The Census is a valuable source of information on professions, language knowledge and use at very detailed geographic levels. However, respondents' statements regarding minority language use at work say nothing about either the demand for or supply of services in this language. Only a detailed analysis of linguistic interactions between health care professionals and patients that take the context of these interactions into account can tell us about the actual supply of and demand for services in the minority language. In this regard, the Survey on the Vitality of Official-Language Minorities (SVOLM) contains useful information on the language respondents use when they meet with health care professionals. For example, in Quebec, 72% of English-speaking adults say that they use only the minority language when visiting their family doctor (52% with a nurse). In Ontario, the proportion of French-speaking adults who use mainly or only French with their family doctor is 31% while in Manitoba it is only 14%.
This report provides a first general analysis of the characteristics and language use of health care professionals in relation to their relative share of the official-language minority populations in the provinces and regions. Thus, a number of possible areas of exploration might be looked at. This study is a guidepost to a better understanding of obstacles in accessing health services in minority official languages in Canada. It raises part of the veil covering this very complex situation and thus paves the way to other avenues of research useful to the development of public policy. Given the differential results observed from one region to another, one possible area of study would be to show how the relative weight of minority official language speakers and their concentration in certain municipalities or neighbourhoods are related to different language use. It might be useful, for example, to combine SVOLM data with the statistics presented in this study by examining, on the one hand, issues related to the demand for health care services and the actual use of the minority language in interactions with health care professionals and, on the other hand, the numbers, characteristics and language use of these professionals within OLMCs.
Another possible area of study would be to examine the relationship between living in an urban versus a rural area and receiving or not receiving services in the minority language. Many health services are mainly provided in urban areas while people living in rural areas or far from urban centers no doubt have more difficulty accessing health care professionals who use the minority official language.
Future studies might also focus on the characteristics of specific groups of health care professionals that were not studied in this report. Provided the sample size is sufficient, it would be useful to present the trends and the geographic distribution of these professionals and information on their ability to speak the minority official language.
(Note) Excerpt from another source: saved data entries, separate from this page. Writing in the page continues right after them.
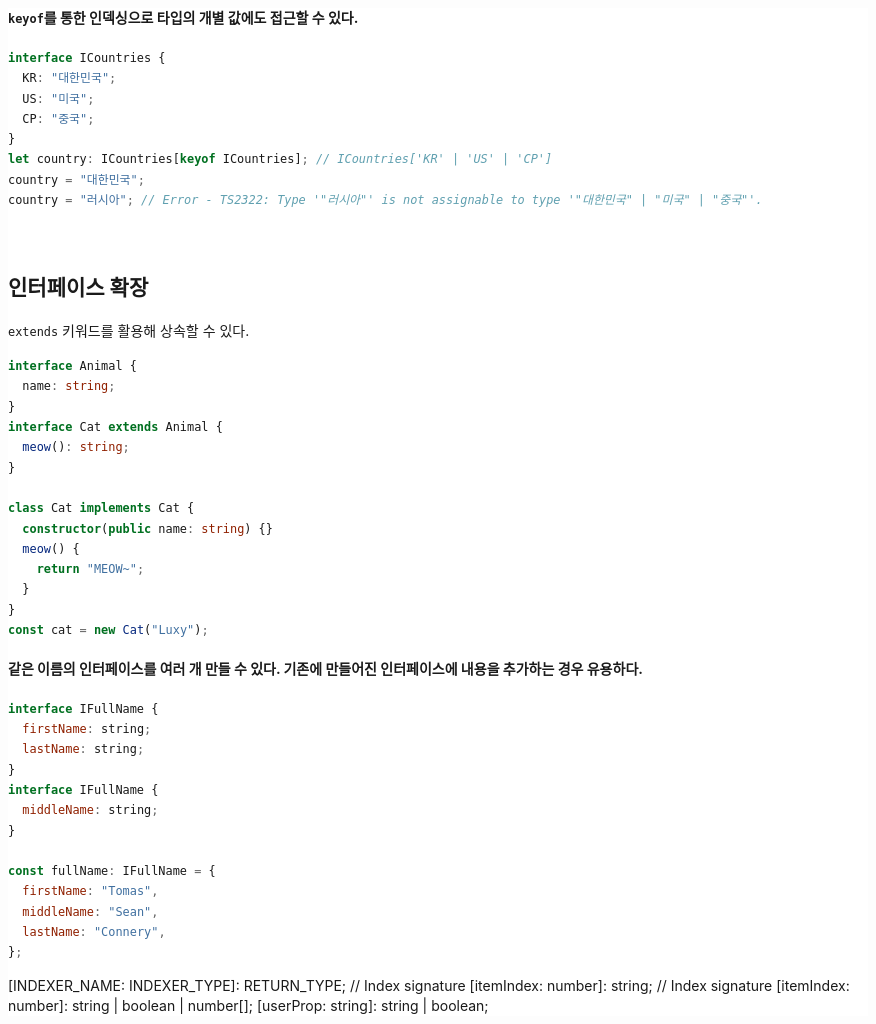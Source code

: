 #### `keyof`를 통한 인덱싱으로 타입의 개별 값에도 접근할 수 있다.

```ts
interface ICountries {
  KR: "대한민국";
  US: "미국";
  CP: "중국";
}
let country: ICountries[keyof ICountries]; // ICountries['KR' | 'US' | 'CP']
country = "대한민국";
country = "러시아"; // Error - TS2322: Type '"러시아"' is not assignable to type '"대한민국" | "미국" | "중국"'.
```

<br/>

## 인터페이스 확장

`extends` 키워드를 활용해 상속할 수 있다.

```ts
interface Animal {
  name: string;
}
interface Cat extends Animal {
  meow(): string;
}

class Cat implements Cat {
  constructor(public name: string) {}
  meow() {
    return "MEOW~";
  }
}
const cat = new Cat("Luxy");
```

#### 같은 이름의 인터페이스를 여러 개 만들 수 있다. 기존에 만들어진 인터페이스에 내용을 추가하는 경우 유용하다.

```js
interface IFullName {
  firstName: string;
  lastName: string;
}
interface IFullName {
  middleName: string;
}

const fullName: IFullName = {
  firstName: "Tomas",
  middleName: "Sean",
  lastName: "Connery",
};
```


  [INDEXER_NAME: INDEXER_TYPE]: RETURN_TYPE; // Index signature
  [itemIndex: number]: string; // Index signature
  [itemIndex: number]: string | boolean | number[];
  [userProp: string]: string | boolean;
This report is intended as a first step in exploring pools of health care professionals capable of providing services in one or the other minority official language in Canada. Despite the severe limitations of the Census when analyzing small populations or small geographic units, Census data, in conjunction with other data sources, is a very useful source of information and provides a good reference base for orienting future work aimed at furthering the study of access to health care in the minority official language.